Albert was born during the Second World War and grew up in a family of five in North Queen Street, close to Belfast City Centre. “My main memory is soldiers, soldiers, soldiers. Another main memory is prisoners from Germany coming into Belfast.”

Albert remembers a childhood spent playing in the street. “We had so many games that we played in the street, as well as playing football. Of course, you weren’t allowed to play football in the street. If the police came you had to run like the devil.”

Albert’s family and in particular, his mother, were very aware of the social and political situation of the time, “I think my mother understood the importance of education over anything else. There was no way at all that a person could get ahead except for education.”

Albert’s interest in the Irish language and culture stemmed from his grandfather who would take him to his home town in County Down to meet older relatives, “They talked to me about the Irish language and told me about the Troubles long before. I was told my great grandmother didn’t have any English. My grandfather’s speech was influenced by Irish, his English was terrible.”

Although Albert grew up surrounded by the Irish language, he never received a formal education in the language until he went to St. Malachy’s Secondary School. Albert wasn’t just interested in the language, he loved Irish culture including Gaelic Football. He remembers the formation of Pearse GAC in 1951.

“I was 11 at that time, and I had an uncle who worked with wood. He had wood to make barrels of course, but he made the hurls for all of us. So from when I was very young I had a hurl in my hand.”

Albert enjoyed a successful time as part of the Under-18 youth team set up for the club and even went on to captain them. He played at senior level for County Antrim and the team won the Ulster Provincial Championship in the early 1960’s.

Albert became a structural engineer, working for London based companies “I had to do a lot of studying, and I had to because the crowd I worked for weren’t happy if I wasn’t as qualified as the best, a lot of studying at night.”

When the Troubles broke out in 1969, it had an effect on his work. “I had to be careful about the places where I was working. I never went to a suspicious place, if suspicious people knew I was in the area. It was very disruptive.”

“Even when there were explosions, an engineer usually had to go in to weigh up the place and decide what should be done.”
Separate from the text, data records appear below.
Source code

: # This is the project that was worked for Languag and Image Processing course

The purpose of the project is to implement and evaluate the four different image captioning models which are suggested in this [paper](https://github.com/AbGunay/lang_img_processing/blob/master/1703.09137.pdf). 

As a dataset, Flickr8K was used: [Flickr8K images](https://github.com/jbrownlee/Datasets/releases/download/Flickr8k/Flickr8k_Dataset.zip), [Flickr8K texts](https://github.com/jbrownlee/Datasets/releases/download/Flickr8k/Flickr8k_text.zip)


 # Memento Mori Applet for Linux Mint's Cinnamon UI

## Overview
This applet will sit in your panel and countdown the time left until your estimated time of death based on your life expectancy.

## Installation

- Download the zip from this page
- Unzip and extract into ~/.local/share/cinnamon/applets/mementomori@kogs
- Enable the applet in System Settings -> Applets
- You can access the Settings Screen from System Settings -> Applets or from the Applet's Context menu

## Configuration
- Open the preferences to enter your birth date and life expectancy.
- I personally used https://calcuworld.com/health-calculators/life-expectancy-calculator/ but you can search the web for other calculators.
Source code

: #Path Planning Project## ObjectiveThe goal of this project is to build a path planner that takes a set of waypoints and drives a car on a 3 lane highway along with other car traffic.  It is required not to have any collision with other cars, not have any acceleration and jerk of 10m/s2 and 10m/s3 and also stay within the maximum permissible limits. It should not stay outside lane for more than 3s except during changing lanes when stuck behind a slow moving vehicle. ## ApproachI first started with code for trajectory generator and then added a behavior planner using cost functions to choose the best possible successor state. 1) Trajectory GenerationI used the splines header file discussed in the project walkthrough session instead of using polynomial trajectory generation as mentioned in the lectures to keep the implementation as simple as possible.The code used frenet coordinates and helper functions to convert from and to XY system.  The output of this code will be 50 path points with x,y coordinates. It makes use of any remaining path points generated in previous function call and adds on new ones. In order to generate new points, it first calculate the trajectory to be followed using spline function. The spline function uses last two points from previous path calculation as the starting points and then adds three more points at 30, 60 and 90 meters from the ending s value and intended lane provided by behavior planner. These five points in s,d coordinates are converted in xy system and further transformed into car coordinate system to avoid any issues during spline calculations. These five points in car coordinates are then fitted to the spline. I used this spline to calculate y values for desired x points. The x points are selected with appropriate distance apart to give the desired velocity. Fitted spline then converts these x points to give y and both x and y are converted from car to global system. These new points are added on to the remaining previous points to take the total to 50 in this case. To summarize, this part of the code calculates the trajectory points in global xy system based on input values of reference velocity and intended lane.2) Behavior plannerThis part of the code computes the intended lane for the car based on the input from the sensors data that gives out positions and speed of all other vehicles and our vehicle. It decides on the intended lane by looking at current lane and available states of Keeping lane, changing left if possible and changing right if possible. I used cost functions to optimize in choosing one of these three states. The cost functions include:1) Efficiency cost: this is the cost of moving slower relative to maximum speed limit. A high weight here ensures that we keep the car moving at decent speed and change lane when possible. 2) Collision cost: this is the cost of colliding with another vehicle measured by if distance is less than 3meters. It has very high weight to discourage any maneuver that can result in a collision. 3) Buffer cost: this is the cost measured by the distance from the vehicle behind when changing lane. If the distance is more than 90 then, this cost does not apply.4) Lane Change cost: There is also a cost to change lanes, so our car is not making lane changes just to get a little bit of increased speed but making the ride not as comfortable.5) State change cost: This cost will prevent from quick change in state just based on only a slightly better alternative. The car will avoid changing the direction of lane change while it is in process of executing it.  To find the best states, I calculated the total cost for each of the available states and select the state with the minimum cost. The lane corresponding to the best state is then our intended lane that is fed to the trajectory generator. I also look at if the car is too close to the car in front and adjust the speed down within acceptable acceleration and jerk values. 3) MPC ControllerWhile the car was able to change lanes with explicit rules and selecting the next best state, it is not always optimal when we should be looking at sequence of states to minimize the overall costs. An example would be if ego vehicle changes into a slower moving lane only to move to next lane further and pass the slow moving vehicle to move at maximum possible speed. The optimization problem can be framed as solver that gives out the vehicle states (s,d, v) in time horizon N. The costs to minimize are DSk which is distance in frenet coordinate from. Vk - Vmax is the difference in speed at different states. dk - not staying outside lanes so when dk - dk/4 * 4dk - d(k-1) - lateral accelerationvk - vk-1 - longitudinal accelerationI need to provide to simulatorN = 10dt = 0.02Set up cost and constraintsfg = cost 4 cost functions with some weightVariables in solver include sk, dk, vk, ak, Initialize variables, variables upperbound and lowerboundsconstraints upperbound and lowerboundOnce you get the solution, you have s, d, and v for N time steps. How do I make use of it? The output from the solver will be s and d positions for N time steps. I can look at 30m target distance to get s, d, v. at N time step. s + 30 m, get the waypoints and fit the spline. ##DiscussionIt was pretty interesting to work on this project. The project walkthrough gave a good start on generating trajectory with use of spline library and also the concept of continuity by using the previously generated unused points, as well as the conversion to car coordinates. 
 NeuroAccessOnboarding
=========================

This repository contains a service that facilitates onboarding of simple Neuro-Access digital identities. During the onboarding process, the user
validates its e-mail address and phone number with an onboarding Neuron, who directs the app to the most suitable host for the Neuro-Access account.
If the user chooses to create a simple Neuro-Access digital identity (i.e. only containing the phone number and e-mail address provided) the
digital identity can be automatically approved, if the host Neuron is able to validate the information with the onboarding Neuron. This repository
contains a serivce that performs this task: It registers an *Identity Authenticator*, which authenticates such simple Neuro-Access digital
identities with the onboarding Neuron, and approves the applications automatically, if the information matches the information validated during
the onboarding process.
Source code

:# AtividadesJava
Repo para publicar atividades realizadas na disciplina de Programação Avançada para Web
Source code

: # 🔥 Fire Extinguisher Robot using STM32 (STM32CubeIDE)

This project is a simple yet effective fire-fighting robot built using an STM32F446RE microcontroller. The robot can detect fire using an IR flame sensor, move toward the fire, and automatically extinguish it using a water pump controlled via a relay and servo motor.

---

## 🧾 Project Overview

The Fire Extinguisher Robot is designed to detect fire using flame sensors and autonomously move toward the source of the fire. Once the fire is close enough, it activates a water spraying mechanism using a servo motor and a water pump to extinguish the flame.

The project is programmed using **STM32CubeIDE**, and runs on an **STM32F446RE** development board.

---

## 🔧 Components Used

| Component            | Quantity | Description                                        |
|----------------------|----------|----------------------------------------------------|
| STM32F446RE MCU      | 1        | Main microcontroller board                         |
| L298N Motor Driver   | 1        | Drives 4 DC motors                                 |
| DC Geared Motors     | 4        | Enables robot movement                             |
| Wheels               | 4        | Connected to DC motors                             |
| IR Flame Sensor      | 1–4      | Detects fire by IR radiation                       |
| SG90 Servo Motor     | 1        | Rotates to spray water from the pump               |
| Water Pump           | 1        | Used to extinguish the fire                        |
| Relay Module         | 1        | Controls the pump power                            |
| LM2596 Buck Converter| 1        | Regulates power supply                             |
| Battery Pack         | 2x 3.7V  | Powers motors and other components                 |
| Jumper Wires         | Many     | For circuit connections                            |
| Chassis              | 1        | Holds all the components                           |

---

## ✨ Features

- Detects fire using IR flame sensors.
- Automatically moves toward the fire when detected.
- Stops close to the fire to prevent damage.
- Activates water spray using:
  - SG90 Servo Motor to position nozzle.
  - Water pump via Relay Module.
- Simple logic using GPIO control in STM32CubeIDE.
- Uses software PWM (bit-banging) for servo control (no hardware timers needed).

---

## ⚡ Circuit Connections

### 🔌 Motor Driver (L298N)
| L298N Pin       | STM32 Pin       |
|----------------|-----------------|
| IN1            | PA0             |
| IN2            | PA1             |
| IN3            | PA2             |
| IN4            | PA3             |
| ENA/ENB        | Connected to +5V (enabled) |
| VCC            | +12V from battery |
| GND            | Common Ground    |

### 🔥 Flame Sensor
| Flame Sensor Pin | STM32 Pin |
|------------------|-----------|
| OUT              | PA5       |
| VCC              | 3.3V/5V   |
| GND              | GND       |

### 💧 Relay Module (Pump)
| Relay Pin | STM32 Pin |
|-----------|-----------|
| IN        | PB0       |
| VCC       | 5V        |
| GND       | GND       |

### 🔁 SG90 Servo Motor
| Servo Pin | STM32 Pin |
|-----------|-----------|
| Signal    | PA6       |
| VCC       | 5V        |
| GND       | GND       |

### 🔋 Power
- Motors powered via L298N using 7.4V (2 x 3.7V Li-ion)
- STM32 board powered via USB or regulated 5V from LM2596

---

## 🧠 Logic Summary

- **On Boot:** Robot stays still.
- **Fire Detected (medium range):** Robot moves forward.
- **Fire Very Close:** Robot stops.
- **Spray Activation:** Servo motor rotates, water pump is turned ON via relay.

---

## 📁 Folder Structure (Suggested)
The Troubles also had an impact on the development of the Irish language in Northern Ireland. “People recognized, especially in the republican movement at the time, that is was a weapon, another means of resistance. They knew that if they tried to speak any Irish that they’d be put down.”

However, for those members of the republican community who didn’t endorse violence, this oppression presented them with an opportunity to state their case on a national basis by simply speaking their language. “The GAA was able to develop in places where it never had before. People felt that they were of this nation, they were of Ireland, and they wanted to prove that. They believed they didn’t have to do that by lifting a gun.”

Albert’s engineering skills presented him with the opportunities to be involved with the Bunscoil Phobal Feirste on the Shaws Road. “I was involved in the scheme from the first day, not as an engineer but as an Irish speaker.”

Albert reflects on his passion for music. He released several records as a singer, “there was a lot of music about Cumann Chluain Ard. There were people in the Cluain Ard who knew hundreds of songs. We realised that if you were to have good Irish, that the best of it, could be found in poetry. So you’d be best learning the poetry, and we put music to it.”

In 1979 Albert became President of the Gaelic League. It was seen as an unconventional and somewhat controversial appointment, given that Albert was a northerner. “It was in the constitution of Comhaltas Uladh, and of the Gaelic League, that a branch in the Six Counties could not attend the national convention of the Gaelic League. That was political, as well, because I think it was a method by Fianna Fáil  to keep the republican movement from sticking its nose into the twenty-six counties. That happened in a lot of movements, they kept the’ Ulster problem’ in Ulster.”

As chairman of the Cumann Chluain Ard, Albert reflects, “The problem at the minute is that everything in the language cause is focused on education. Some of the places that put on Irish classes, I’ve never met people from them. That’s not how Cumann Chluain Ard was. We were part of a national movement…that part of it has gone. I think as Irish speakers, and maybe as nationalists, we’re getting very comfortable.”

Over the 40 years of his involvement with the Irish language community, Albert has seen many changes, “When the Shaw’s Road was founded, there was the Bunscoil, Cumann Chluain Ard and the Irish mass. So there was a community. You saw the same people in the club on a Saturday night as at the mass or bringing their kids to school. And there was a newspaper, Gaeil Bhéal Feirste, and there were photos and people writing articles. I don’t see that in existence. Maybe I’m wrong, but I don’t see an umbrella over the whole thing so we can see where we’re going.”

And on the future….“I think that everyone over 30 should be thrown out of everything. It’s the young people who will do what needs to be done. If you look back at the age of the people leading the movements in Ireland, they were terribly young. They were very young when they were in charge of things. And I think they should be left to it.”